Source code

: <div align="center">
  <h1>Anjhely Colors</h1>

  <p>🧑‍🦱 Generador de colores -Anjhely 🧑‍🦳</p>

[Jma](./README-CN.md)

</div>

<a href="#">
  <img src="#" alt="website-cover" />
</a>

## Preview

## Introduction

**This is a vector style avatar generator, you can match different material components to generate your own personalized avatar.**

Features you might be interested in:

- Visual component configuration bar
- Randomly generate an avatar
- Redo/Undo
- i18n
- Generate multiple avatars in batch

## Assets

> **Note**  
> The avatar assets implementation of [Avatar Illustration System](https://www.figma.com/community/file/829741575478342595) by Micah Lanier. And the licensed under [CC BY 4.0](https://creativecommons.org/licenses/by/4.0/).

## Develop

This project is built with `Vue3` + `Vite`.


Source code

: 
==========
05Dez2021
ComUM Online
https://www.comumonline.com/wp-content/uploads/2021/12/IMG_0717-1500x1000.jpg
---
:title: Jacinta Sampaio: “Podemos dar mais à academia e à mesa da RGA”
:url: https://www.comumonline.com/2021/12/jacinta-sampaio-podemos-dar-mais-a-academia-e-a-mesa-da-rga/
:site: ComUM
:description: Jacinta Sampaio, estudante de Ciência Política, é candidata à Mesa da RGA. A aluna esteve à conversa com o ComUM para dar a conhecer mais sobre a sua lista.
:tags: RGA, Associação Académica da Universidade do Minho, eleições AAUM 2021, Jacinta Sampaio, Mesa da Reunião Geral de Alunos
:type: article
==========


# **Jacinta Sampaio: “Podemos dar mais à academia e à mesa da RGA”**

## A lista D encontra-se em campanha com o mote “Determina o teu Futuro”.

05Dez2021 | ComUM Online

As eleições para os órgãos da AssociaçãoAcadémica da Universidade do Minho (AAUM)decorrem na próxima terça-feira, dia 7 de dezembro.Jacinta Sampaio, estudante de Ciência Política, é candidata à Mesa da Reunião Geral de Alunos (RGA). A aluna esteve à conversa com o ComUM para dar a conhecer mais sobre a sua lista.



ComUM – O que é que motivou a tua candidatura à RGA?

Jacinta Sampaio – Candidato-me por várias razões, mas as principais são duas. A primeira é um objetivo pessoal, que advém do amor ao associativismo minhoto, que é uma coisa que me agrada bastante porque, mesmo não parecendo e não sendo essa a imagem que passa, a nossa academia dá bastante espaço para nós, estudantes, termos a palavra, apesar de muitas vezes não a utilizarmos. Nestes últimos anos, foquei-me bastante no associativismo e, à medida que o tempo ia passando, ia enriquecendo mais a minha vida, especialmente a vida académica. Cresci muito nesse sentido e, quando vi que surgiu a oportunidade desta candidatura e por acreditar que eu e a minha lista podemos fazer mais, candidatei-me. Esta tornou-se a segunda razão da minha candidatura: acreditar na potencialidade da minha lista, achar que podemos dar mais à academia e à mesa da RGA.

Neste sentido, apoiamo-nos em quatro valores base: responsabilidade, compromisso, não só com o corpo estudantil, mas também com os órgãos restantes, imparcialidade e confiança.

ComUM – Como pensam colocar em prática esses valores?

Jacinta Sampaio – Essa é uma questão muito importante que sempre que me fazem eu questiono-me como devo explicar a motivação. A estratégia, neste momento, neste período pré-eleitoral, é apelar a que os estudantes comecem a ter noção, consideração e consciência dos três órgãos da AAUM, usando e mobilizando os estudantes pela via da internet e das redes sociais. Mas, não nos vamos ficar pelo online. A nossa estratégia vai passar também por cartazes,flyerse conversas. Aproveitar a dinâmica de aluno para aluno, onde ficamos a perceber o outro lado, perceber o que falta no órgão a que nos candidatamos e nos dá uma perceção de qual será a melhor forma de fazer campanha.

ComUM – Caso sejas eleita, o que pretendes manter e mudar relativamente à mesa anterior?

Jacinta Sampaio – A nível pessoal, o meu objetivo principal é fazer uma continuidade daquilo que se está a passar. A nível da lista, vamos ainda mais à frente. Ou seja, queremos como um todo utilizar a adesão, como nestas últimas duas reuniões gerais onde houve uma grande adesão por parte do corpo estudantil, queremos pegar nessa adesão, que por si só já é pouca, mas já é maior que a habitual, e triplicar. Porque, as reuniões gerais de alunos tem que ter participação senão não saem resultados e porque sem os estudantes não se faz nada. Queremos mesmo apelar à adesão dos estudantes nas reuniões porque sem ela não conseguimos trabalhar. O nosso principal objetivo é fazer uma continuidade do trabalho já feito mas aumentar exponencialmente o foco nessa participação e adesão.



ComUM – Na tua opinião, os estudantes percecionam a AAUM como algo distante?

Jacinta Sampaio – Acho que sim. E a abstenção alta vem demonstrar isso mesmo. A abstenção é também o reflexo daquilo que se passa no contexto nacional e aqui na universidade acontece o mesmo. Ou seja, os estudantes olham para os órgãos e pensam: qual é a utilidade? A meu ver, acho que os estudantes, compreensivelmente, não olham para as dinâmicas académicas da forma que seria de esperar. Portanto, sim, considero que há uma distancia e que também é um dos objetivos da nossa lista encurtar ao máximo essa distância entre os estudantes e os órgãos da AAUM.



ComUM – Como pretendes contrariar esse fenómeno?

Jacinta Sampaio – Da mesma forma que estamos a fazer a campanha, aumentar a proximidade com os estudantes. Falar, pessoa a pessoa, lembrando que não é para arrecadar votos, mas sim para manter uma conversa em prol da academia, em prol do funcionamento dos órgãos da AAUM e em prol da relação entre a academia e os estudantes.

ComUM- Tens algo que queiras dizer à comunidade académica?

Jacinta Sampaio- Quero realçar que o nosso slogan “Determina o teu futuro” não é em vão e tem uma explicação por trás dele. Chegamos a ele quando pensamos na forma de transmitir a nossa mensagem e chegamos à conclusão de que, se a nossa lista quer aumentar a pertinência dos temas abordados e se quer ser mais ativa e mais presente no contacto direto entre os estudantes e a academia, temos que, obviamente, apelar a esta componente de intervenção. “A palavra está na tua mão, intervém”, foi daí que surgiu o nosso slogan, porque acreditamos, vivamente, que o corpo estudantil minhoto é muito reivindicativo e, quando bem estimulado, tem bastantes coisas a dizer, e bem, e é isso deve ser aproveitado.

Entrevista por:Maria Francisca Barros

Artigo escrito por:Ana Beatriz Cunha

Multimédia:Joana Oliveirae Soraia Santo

___

Activity
Every record above needs to be returned in full, exactly.

Written reply
Source code

: <div align="center">
  <h1>Anjhely Colors</h1>

  <p>🧑‍🦱 Generador de colores -Anjhely 🧑‍🦳</p>

[Jma](./README-CN.md)

</div>

<a href="#">
  <img src="#" alt="website-cover" />
</a>

## Preview

## Introduction

**This is a vector style avatar generator, you can match different material components to generate your own personalized avatar.**

Features you might be interested in:

- Visual component configuration bar
- Randomly generate an avatar
- Redo/Undo
- i18n
- Generate multiple avatars in batch

## Assets

> **Note**  
> The avatar assets implementation of [Avatar Illustration System](https://www.figma.com/community/file/829741575478342595) by Micah Lanier. And the licensed under [CC BY 4.0](https://creativecommons.org/licenses/by/4.0/).

## Develop

This project is built with `Vue3` + `Vite`.


Source code

: 
==========
05Dez2021
ComUM Online
https://www.comumonline.com/wp-content/uploads/2021/12/IMG_0717-1500x1000.jpg
---
:title: Jacinta Sampaio: “Podemos dar mais à academia e à mesa da RGA”
:url: https://www.comumonline.com/2021/12/jacinta-sampaio-podemos-dar-mais-a-academia-e-a-mesa-da-rga/
:site: ComUM
:description: Jacinta Sampaio, estudante de Ciência Política, é candidata à Mesa da RGA. A aluna esteve à conversa com o ComUM para dar a conhecer mais sobre a sua lista.
:tags: RGA, Associação Académica da Universidade do Minho, eleições AAUM 2021, Jacinta Sampaio, Mesa da Reunião Geral de Alunos
:type: article
==========


# **Jacinta Sampaio: “Podemos dar mais à academia e à mesa da RGA”**

## A lista D encontra-se em campanha com o mote “Determina o teu Futuro”.

05Dez2021 | ComUM Online

As eleições para os órgãos da AssociaçãoAcadémica da Universidade do Minho (AAUM)decorrem na próxima terça-feira, dia 7 de dezembro.Jacinta Sampaio, estudante de Ciência Política, é candidata à Mesa da Reunião Geral de Alunos (RGA). A aluna esteve à conversa com o ComUM para dar a conhecer mais sobre a sua lista.



ComUM – O que é que motivou a tua candidatura à RGA?

Jacinta Sampaio – Candidato-me por várias razões, mas as principais são duas. A primeira é um objetivo pessoal, que advém do amor ao associativismo minhoto, que é uma coisa que me agrada bastante porque, mesmo não parecendo e não sendo essa a imagem que passa, a nossa academia dá bastante espaço para nós, estudantes, termos a palavra, apesar de muitas vezes não a utilizarmos. Nestes últimos anos, foquei-me bastante no associativismo e, à medida que o tempo ia passando, ia enriquecendo mais a minha vida, especialmente a vida académica. Cresci muito nesse sentido e, quando vi que surgiu a oportunidade desta candidatura e por acreditar que eu e a minha lista podemos fazer mais, candidatei-me. Esta tornou-se a segunda razão da minha candidatura: acreditar na potencialidade da minha lista, achar que podemos dar mais à academia e à mesa da RGA.

Neste sentido, apoiamo-nos em quatro valores base: responsabilidade, compromisso, não só com o corpo estudantil, mas também com os órgãos restantes, imparcialidade e confiança.

ComUM – Como pensam colocar em prática esses valores?

Jacinta Sampaio – Essa é uma questão muito importante que sempre que me fazem eu questiono-me como devo explicar a motivação. A estratégia, neste momento, neste período pré-eleitoral, é apelar a que os estudantes comecem a ter noção, consideração e consciência dos três órgãos da AAUM, usando e mobilizando os estudantes pela via da internet e das redes sociais. Mas, não nos vamos ficar pelo online. A nossa estratégia vai passar também por cartazes,flyerse conversas. Aproveitar a dinâmica de aluno para aluno, onde ficamos a perceber o outro lado, perceber o que falta no órgão a que nos candidatamos e nos dá uma perceção de qual será a melhor forma de fazer campanha.

ComUM – Caso sejas eleita, o que pretendes manter e mudar relativamente à mesa anterior?

Jacinta Sampaio – A nível pessoal, o meu objetivo principal é fazer uma continuidade daquilo que se está a passar. A nível da lista, vamos ainda mais à frente. Ou seja, queremos como um todo utilizar a adesão, como nestas últimas duas reuniões gerais onde houve uma grande adesão por parte do corpo estudantil, queremos pegar nessa adesão, que por si só já é pouca, mas já é maior que a habitual, e triplicar. Porque, as reuniões gerais de alunos tem que ter participação senão não saem resultados e porque sem os estudantes não se faz nada. Queremos mesmo apelar à adesão dos estudantes nas reuniões porque sem ela não conseguimos trabalhar. O nosso principal objetivo é fazer uma continuidade do trabalho já feito mas aumentar exponencialmente o foco nessa participação e adesão.



ComUM – Na tua opinião, os estudantes percecionam a AAUM como algo distante?

Jacinta Sampaio – Acho que sim. E a abstenção alta vem demonstrar isso mesmo. A abstenção é também o reflexo daquilo que se passa no contexto nacional e aqui na universidade acontece o mesmo. Ou seja, os estudantes olham para os órgãos e pensam: qual é a utilidade? A meu ver, acho que os estudantes, compreensivelmente, não olham para as dinâmicas académicas da forma que seria de esperar. Portanto, sim, considero que há uma distancia e que também é um dos objetivos da nossa lista encurtar ao máximo essa distância entre os estudantes e os órgãos da AAUM.



ComUM – Como pretendes contrariar esse fenómeno?

Jacinta Sampaio – Da mesma forma que estamos a fazer a campanha, aumentar a proximidade com os estudantes. Falar, pessoa a pessoa, lembrando que não é para arrecadar votos, mas sim para manter uma conversa em prol da academia, em prol do funcionamento dos órgãos da AAUM e em prol da relação entre a academia e os estudantes.

ComUM- Tens algo que queiras dizer à comunidade académica?

Jacinta Sampaio- Quero realçar que o nosso slogan “Determina o teu futuro” não é em vão e tem uma explicação por trás dele. Chegamos a ele quando pensamos na forma de transmitir a nossa mensagem e chegamos à conclusão de que, se a nossa lista quer aumentar a pertinência dos temas abordados e se quer ser mais ativa e mais presente no contacto direto entre os estudantes e a academia, temos que, obviamente, apelar a esta componente de intervenção. “A palavra está na tua mão, intervém”, foi daí que surgiu o nosso slogan, porque acreditamos, vivamente, que o corpo estudantil minhoto é muito reivindicativo e, quando bem estimulado, tem bastantes coisas a dizer, e bem, e é isso deve ser aproveitado.

Entrevista por:Maria Francisca Barros

Artigo escrito por:Ana Beatriz Cunha

Multimédia:Joana Oliveirae Soraia Santo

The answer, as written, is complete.